Task inputs:
══════════════════════════════

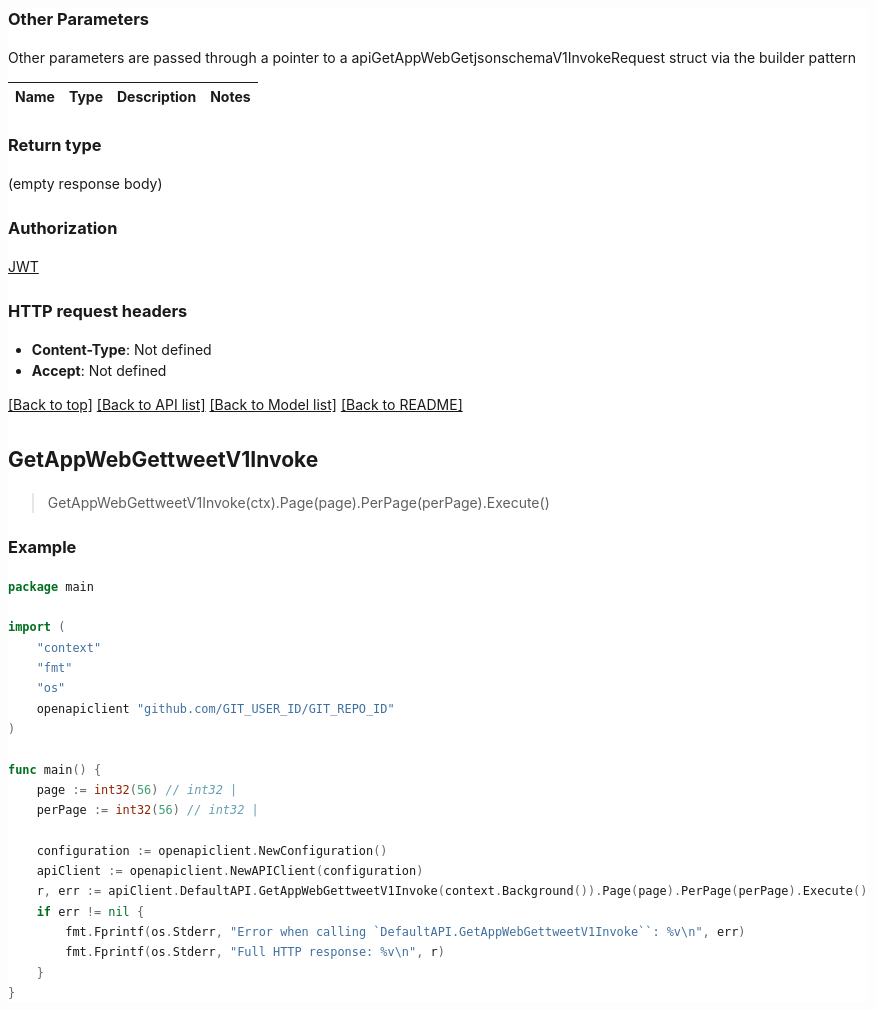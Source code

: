 ### Other Parameters

Other parameters are passed through a pointer to a apiGetAppWebGetjsonschemaV1InvokeRequest struct via the builder pattern


Name | Type | Description  | Notes
------------- | ------------- | ------------- | -------------


### Return type

 (empty response body)

### Authorization

[JWT](../README.md#JWT)

### HTTP request headers

- **Content-Type**: Not defined
- **Accept**: Not defined

[[Back to top]](#) [[Back to API list]](../README.md#documentation-for-api-endpoints)
[[Back to Model list]](../README.md#documentation-for-models)
[[Back to README]](../README.md)


## GetAppWebGettweetV1Invoke

> GetAppWebGettweetV1Invoke(ctx).Page(page).PerPage(perPage).Execute()



### Example

```go
package main

import (
	"context"
	"fmt"
	"os"
	openapiclient "github.com/GIT_USER_ID/GIT_REPO_ID"
)

func main() {
	page := int32(56) // int32 | 
	perPage := int32(56) // int32 | 

	configuration := openapiclient.NewConfiguration()
	apiClient := openapiclient.NewAPIClient(configuration)
	r, err := apiClient.DefaultAPI.GetAppWebGettweetV1Invoke(context.Background()).Page(page).PerPage(perPage).Execute()
	if err != nil {
		fmt.Fprintf(os.Stderr, "Error when calling `DefaultAPI.GetAppWebGettweetV1Invoke``: %v\n", err)
		fmt.Fprintf(os.Stderr, "Full HTTP response: %v\n", r)
	}
}
```
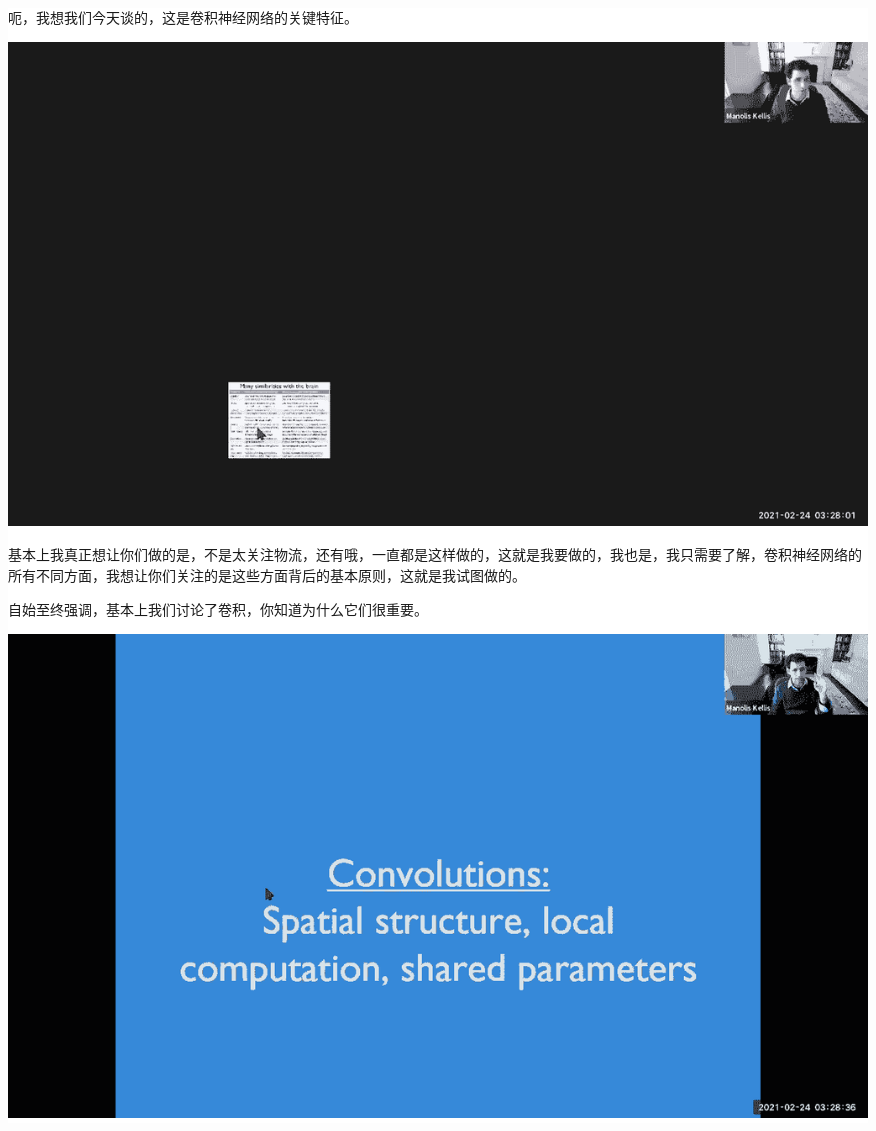 呃，我想我们今天谈的，这是卷积神经网络的关键特征。

![](img/3b263122c558ceb4d331a0262ed660d5_79.png)

基本上我真正想让你们做的是，不是太关注物流，还有哦，一直都是这样做的，这就是我要做的，我也是，我只需要了解，卷积神经网络的所有不同方面，我想让你们关注的是这些方面背后的基本原则，这就是我试图做的。

自始至终强调，基本上我们讨论了卷积，你知道为什么它们很重要。

![](img/3b263122c558ceb4d331a0262ed660d5_81.png)
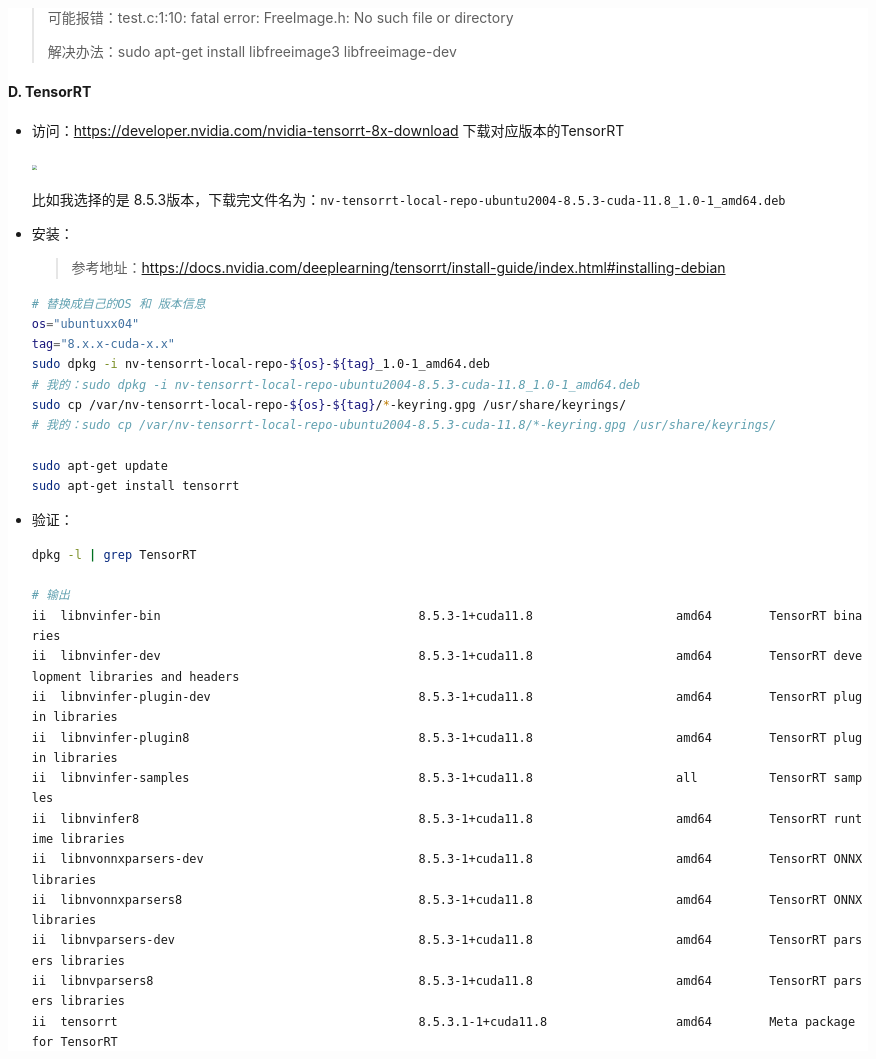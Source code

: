   > 可能报错：test.c:1:10: fatal error: FreeImage.h: No such file or directory
  >
  > 解决办法：sudo apt-get install libfreeimage3 libfreeimage-dev



#### D. TensorRT

* 访问：https://developer.nvidia.com/nvidia-tensorrt-8x-download 下载对应版本的TensorRT

  <img src="https://enpei-md.oss-cn-hangzhou.aliyuncs.com/img202302061257704.png?x-oss-process=style/wp" style="zoom: 33%;" />

  比如我选择的是 8.5.3版本，下载完文件名为：`nv-tensorrt-local-repo-ubuntu2004-8.5.3-cuda-11.8_1.0-1_amd64.deb`

* 安装：

  > 参考地址：https://docs.nvidia.com/deeplearning/tensorrt/install-guide/index.html#installing-debian

  ```bash
  # 替换成自己的OS 和 版本信息
  os="ubuntuxx04"
  tag="8.x.x-cuda-x.x"
  sudo dpkg -i nv-tensorrt-local-repo-${os}-${tag}_1.0-1_amd64.deb
  # 我的：sudo dpkg -i nv-tensorrt-local-repo-ubuntu2004-8.5.3-cuda-11.8_1.0-1_amd64.deb
  sudo cp /var/nv-tensorrt-local-repo-${os}-${tag}/*-keyring.gpg /usr/share/keyrings/
  # 我的：sudo cp /var/nv-tensorrt-local-repo-ubuntu2004-8.5.3-cuda-11.8/*-keyring.gpg /usr/share/keyrings/
  
  sudo apt-get update
  sudo apt-get install tensorrt
  ```

* 验证：

  ```bash
  dpkg -l | grep TensorRT
  
  # 输出
  ii  libnvinfer-bin                                    8.5.3-1+cuda11.8                    amd64        TensorRT binaries
  ii  libnvinfer-dev                                    8.5.3-1+cuda11.8                    amd64        TensorRT development libraries and headers
  ii  libnvinfer-plugin-dev                             8.5.3-1+cuda11.8                    amd64        TensorRT plugin libraries
  ii  libnvinfer-plugin8                                8.5.3-1+cuda11.8                    amd64        TensorRT plugin libraries
  ii  libnvinfer-samples                                8.5.3-1+cuda11.8                    all          TensorRT samples
  ii  libnvinfer8                                       8.5.3-1+cuda11.8                    amd64        TensorRT runtime libraries
  ii  libnvonnxparsers-dev                              8.5.3-1+cuda11.8                    amd64        TensorRT ONNX libraries
  ii  libnvonnxparsers8                                 8.5.3-1+cuda11.8                    amd64        TensorRT ONNX libraries
  ii  libnvparsers-dev                                  8.5.3-1+cuda11.8                    amd64        TensorRT parsers libraries
  ii  libnvparsers8                                     8.5.3-1+cuda11.8                    amd64        TensorRT parsers libraries
  ii  tensorrt                                          8.5.3.1-1+cuda11.8                  amd64        Meta package for TensorRT
  ```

══════════════════════════════

Exercise prompt:
Using the listing above, show each line holding the string "README".

Task response:
[JWT](../README.md#JWT)
[[Back to top]](#) [[Back to API list]](../README.md#documentation-for-api-endpoints)
[[Back to Model list]](../README.md#documentation-for-models)
[[Back to README]](../README.md)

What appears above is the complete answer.